Top of GIVEN RECORDS

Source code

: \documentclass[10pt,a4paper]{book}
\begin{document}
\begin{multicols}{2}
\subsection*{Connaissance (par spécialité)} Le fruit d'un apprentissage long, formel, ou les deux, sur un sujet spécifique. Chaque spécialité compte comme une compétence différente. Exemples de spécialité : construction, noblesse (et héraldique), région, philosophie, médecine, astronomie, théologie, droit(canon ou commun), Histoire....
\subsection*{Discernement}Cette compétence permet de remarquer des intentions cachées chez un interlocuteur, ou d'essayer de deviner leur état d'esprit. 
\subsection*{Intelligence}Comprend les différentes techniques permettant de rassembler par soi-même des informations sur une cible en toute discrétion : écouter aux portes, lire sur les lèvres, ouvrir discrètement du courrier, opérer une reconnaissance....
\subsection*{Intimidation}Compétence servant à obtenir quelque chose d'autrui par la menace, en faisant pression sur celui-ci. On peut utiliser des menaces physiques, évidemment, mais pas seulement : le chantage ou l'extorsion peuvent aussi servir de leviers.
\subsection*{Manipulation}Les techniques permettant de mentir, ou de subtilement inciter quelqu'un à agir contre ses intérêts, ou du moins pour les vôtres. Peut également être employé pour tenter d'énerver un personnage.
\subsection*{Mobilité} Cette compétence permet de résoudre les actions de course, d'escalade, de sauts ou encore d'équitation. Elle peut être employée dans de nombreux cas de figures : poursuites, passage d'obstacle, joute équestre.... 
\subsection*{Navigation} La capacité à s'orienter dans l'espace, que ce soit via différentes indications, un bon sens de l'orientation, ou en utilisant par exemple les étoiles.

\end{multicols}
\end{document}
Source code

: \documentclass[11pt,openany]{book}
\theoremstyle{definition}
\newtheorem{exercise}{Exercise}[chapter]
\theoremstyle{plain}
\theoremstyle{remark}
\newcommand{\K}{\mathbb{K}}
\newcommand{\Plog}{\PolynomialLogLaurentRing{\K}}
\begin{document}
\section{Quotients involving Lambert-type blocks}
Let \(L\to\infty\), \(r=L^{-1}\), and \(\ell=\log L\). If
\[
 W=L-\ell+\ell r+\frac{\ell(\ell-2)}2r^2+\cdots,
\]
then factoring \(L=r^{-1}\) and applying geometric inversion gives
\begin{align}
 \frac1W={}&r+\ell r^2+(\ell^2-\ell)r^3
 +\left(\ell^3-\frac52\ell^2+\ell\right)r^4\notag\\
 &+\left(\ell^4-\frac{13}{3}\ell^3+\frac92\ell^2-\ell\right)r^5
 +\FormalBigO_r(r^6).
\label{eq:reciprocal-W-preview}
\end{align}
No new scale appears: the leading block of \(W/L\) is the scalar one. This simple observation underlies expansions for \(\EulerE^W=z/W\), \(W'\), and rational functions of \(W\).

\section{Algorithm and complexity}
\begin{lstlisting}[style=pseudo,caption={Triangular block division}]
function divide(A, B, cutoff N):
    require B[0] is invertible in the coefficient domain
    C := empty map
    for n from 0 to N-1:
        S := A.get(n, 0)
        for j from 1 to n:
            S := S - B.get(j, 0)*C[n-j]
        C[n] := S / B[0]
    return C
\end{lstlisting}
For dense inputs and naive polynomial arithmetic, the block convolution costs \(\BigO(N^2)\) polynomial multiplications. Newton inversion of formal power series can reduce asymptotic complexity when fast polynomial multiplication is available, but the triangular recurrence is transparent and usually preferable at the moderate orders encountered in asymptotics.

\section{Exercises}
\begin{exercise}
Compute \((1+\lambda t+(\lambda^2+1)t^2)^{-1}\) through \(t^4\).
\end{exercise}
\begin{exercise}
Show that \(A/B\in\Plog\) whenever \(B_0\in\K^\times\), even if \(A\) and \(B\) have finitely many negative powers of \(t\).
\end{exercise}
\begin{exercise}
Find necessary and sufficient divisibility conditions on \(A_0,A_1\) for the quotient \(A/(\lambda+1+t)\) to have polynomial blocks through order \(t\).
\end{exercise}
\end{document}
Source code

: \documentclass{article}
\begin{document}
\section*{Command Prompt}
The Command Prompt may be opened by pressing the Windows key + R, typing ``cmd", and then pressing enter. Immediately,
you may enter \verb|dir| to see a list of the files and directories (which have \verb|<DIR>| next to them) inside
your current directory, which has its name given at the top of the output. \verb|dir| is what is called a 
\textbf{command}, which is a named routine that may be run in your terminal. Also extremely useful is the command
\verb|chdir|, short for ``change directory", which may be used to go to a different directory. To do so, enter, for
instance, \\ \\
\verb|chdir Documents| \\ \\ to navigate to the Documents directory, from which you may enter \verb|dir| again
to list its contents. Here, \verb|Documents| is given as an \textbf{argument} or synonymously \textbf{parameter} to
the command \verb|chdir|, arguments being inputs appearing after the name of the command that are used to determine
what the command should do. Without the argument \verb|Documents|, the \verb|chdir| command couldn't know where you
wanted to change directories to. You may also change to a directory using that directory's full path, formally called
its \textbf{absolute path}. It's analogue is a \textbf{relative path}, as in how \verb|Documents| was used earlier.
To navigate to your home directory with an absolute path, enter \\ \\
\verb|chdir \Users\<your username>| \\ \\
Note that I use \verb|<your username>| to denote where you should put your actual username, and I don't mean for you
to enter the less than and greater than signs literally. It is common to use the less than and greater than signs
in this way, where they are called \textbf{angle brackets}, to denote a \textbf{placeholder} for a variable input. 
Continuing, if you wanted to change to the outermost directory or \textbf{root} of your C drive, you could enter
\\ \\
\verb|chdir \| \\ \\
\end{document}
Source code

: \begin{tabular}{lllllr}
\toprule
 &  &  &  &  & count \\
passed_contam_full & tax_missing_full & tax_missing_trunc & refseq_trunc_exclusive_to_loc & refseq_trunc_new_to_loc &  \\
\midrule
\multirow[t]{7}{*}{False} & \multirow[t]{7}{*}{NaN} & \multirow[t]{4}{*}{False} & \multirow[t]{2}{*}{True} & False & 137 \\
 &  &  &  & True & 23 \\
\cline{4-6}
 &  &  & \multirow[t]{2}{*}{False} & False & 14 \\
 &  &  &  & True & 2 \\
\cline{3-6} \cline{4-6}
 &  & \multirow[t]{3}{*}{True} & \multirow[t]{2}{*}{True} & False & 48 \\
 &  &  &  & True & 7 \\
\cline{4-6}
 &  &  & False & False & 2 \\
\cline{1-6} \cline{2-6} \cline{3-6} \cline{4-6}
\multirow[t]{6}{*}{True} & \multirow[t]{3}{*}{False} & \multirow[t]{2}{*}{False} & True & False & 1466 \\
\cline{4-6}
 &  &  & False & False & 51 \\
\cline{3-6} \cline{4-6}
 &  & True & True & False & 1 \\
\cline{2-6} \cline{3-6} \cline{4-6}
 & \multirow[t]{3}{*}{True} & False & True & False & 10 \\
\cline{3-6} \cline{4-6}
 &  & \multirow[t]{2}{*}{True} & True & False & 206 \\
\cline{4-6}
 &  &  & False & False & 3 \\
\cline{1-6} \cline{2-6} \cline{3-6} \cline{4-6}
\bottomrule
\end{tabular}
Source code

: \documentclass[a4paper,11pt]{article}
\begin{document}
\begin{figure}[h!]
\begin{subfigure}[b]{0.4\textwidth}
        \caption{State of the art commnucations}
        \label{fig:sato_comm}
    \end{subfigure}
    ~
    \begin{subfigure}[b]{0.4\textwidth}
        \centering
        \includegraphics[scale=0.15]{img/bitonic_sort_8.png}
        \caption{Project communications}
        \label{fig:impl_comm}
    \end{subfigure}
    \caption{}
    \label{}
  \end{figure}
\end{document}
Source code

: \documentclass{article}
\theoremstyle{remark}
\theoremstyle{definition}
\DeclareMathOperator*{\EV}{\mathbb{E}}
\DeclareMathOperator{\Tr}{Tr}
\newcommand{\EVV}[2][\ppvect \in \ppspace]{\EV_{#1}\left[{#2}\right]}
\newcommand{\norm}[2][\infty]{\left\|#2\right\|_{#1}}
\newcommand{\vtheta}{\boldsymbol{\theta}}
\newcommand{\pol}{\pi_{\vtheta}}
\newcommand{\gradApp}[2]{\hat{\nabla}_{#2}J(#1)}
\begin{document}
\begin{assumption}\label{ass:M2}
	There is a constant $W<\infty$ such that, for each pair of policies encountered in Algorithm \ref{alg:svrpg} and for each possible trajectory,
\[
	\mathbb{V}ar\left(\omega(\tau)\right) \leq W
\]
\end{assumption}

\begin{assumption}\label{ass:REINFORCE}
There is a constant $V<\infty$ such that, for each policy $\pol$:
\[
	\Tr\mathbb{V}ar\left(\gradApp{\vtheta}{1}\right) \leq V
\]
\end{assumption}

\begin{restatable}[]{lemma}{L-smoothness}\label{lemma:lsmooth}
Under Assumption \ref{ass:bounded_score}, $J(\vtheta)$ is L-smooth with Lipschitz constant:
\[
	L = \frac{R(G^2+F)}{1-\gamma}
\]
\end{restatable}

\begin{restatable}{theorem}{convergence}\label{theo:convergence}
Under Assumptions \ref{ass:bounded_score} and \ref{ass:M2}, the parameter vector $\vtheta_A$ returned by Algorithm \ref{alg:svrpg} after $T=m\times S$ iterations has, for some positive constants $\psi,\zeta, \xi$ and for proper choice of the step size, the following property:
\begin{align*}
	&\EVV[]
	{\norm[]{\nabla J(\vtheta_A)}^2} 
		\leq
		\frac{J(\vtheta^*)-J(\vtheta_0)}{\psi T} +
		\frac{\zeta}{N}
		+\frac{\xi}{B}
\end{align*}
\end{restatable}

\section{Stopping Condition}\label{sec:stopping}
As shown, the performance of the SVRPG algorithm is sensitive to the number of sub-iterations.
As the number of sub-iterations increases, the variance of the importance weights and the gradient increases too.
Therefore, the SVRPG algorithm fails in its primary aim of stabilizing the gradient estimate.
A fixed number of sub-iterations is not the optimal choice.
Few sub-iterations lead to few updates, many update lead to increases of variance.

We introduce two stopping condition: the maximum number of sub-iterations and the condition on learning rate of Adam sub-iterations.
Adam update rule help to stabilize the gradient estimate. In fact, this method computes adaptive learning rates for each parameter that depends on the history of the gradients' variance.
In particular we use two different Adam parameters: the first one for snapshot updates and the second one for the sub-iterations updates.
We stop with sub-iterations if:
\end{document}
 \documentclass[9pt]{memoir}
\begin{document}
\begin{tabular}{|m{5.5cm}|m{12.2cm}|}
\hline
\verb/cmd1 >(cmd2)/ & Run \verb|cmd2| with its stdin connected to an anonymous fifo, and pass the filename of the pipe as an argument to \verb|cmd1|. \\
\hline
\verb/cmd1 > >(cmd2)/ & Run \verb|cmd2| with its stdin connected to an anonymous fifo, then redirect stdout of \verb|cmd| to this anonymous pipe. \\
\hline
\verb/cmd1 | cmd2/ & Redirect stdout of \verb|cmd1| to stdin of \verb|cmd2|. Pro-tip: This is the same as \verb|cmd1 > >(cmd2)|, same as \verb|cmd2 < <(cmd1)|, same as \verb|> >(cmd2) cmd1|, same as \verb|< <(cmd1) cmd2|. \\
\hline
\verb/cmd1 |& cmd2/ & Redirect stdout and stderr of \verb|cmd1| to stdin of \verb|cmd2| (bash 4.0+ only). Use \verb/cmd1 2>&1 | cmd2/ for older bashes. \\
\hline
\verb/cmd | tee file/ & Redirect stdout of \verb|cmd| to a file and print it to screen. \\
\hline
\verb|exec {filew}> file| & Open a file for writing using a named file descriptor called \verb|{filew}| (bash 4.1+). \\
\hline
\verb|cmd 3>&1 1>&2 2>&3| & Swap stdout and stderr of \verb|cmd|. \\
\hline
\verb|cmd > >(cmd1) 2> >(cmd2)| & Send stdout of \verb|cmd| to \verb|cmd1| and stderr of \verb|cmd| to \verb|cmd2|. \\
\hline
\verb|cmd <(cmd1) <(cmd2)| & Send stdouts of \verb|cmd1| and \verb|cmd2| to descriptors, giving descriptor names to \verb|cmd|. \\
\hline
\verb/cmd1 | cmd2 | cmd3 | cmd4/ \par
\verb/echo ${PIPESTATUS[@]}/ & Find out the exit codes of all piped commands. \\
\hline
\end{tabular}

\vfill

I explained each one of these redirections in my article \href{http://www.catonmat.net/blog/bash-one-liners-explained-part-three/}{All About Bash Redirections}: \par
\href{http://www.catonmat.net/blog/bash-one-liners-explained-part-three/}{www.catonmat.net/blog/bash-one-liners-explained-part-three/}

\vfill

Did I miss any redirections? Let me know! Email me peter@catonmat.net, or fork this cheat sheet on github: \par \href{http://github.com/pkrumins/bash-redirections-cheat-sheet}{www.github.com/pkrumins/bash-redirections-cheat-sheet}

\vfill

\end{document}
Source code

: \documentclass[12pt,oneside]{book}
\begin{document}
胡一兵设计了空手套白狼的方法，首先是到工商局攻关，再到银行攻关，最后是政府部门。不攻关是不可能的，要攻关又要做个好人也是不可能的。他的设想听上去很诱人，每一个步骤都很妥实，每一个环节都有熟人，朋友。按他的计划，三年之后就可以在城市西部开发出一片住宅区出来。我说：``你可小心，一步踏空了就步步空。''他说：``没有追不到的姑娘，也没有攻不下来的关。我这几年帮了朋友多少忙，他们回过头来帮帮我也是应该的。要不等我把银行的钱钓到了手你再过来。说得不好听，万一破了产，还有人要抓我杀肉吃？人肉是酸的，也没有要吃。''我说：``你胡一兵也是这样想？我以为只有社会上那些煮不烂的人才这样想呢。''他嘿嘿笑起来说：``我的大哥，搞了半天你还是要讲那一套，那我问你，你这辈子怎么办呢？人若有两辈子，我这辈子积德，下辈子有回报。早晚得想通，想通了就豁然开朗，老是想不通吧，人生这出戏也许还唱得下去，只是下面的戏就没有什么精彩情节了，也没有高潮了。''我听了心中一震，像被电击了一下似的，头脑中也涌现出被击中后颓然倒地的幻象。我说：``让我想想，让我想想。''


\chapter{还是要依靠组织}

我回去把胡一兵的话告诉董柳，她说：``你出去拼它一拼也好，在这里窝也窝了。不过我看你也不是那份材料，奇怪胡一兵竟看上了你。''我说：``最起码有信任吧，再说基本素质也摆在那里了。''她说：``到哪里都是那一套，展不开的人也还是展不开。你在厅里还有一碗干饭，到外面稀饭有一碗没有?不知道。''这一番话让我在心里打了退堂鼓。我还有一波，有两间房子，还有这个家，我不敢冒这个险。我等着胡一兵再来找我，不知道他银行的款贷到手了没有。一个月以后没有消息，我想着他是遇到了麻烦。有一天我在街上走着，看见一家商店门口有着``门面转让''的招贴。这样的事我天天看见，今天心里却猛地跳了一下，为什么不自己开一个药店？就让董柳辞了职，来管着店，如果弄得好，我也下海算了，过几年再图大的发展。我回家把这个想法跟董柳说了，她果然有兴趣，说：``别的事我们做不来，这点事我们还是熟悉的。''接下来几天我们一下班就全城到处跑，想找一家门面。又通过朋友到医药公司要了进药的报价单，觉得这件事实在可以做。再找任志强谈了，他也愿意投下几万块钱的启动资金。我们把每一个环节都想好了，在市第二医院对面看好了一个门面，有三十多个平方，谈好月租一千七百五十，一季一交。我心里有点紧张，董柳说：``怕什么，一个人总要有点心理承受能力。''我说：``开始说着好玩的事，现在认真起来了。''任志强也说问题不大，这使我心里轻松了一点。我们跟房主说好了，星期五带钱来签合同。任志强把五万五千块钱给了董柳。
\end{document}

Bottom of GIVEN RECORDS

=== EXERCISE DETAILS ===
In the data above, find each line that has the word "infty" and copy it out.

=== TASK RESPONSE ===
Let \(L\to\infty\), \(r=L^{-1}\), and \(\ell=\log L\). If
\newcommand{\norm}[2][\infty]{\left\|#2\right\|_{#1}}
	There is a constant $W<\infty$ such that, for each pair of policies encountered in Algorithm \ref{alg:svrpg} and for each possible trajectory,
There is a constant $V<\infty$ such that, for each policy $\pol$:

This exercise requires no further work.